(DESCRIPTION OF THE TASK) Every line below that holds the string "docs" should be copied out.

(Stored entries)

****************************************

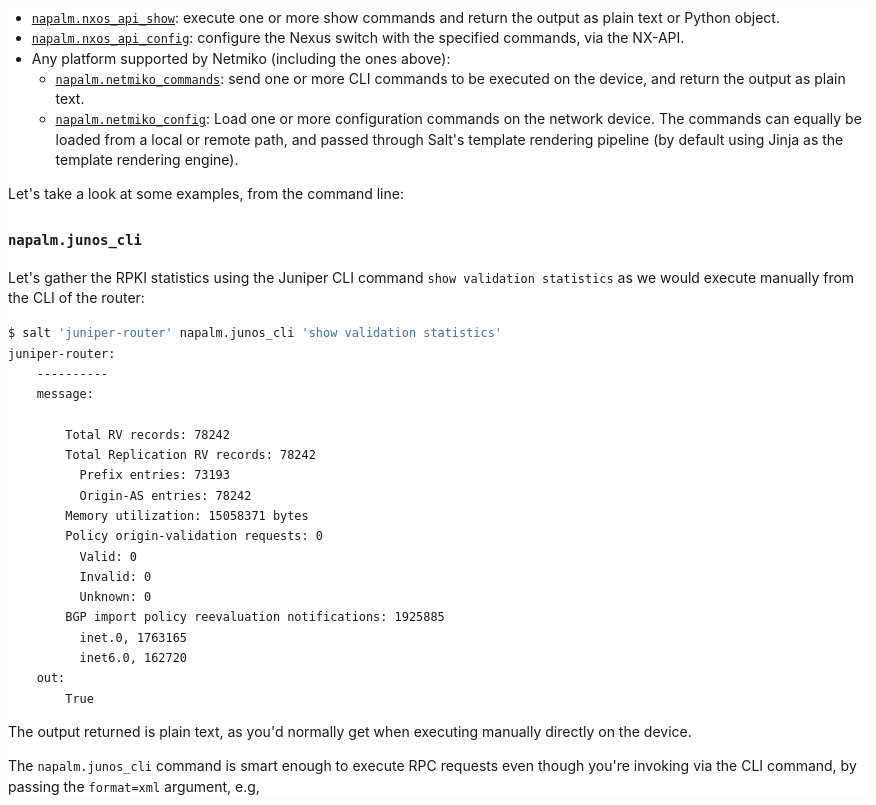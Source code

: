   - [``napalm.nxos_api_show``](https://docs.saltstack.com/en/latest/ref/modules/all/salt.modules.napalm_mod.html#salt.modules.napalm_mod.nxos_api_show): 
    execute one or more show commands and return the output as plain text or
    Python object.
  - [``napalm.nxos_api_config``](https://docs.saltstack.com/en/latest/ref/modules/all/salt.modules.napalm_mod.html#salt.modules.napalm_mod.nxos_api_config):
    configure the Nexus switch with the specified commands, via the NX-API.
- Any platform supported by Netmiko (including the ones above):
  - [``napalm.netmiko_commands``](https://docs.saltstack.com/en/latest/ref/modules/all/salt.modules.napalm_mod.html#salt.modules.napalm_mod.netmiko_commands): 
    send one or more CLI commands to be executed on the device, and return the
    output as plain text.
  - [``napalm.netmiko_config``](https://docs.saltstack.com/en/latest/ref/modules/all/salt.modules.napalm_mod.html#salt.modules.napalm_mod.netmiko_config):
    Load one or more configuration commands on the network device. The commands
    can equally be loaded from a local or remote path, and passed through Salt's
    template rendering pipeline (by default using Jinja as the template
    rendering engine).

Let's take a look at some examples, from the command line:

### ``napalm.junos_cli``

Let's gather the RPKI statistics using the Juniper CLI command ``show validation statistics``
as we would execute manually from the CLI of the router:

```bash
$ salt 'juniper-router' napalm.junos_cli 'show validation statistics'
juniper-router:
    ----------
    message:
        
        Total RV records: 78242
        Total Replication RV records: 78242
          Prefix entries: 73193
          Origin-AS entries: 78242
        Memory utilization: 15058371 bytes
        Policy origin-validation requests: 0
          Valid: 0
          Invalid: 0
          Unknown: 0
        BGP import policy reevaluation notifications: 1925885
          inet.0, 1763165
          inet6.0, 162720
    out:
        True
```

The output returned is plain text, as you'd normally get when executing manually
directly on the device.

The ``napalm.junos_cli`` command is smart enough to execute RPC requests
even though you're invoking via the CLI command, by passing the ``format=xml``
argument, e.g,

****************************************

(SOLUTION TO THIS TASK)
:   - [``napalm.nxos_api_show``](https://docs.saltstack.com/en/latest/ref/modules/all/salt.modules.napalm_mod.html#salt.modules.napalm_mod.nxos_api_show): 
  - [``napalm.nxos_api_config``](https://docs.saltstack.com/en/latest/ref/modules/all/salt.modules.napalm_mod.html#salt.modules.napalm_mod.nxos_api_config):
  - [``napalm.netmiko_commands``](https://docs.saltstack.com/en/latest/ref/modules/all/salt.modules.napalm_mod.html#salt.modules.napalm_mod.netmiko_commands): 
  - [``napalm.netmiko_config``](https://docs.saltstack.com/en/latest/ref/modules/all/salt.modules.napalm_mod.html#salt.modules.napalm_mod.netmiko_config):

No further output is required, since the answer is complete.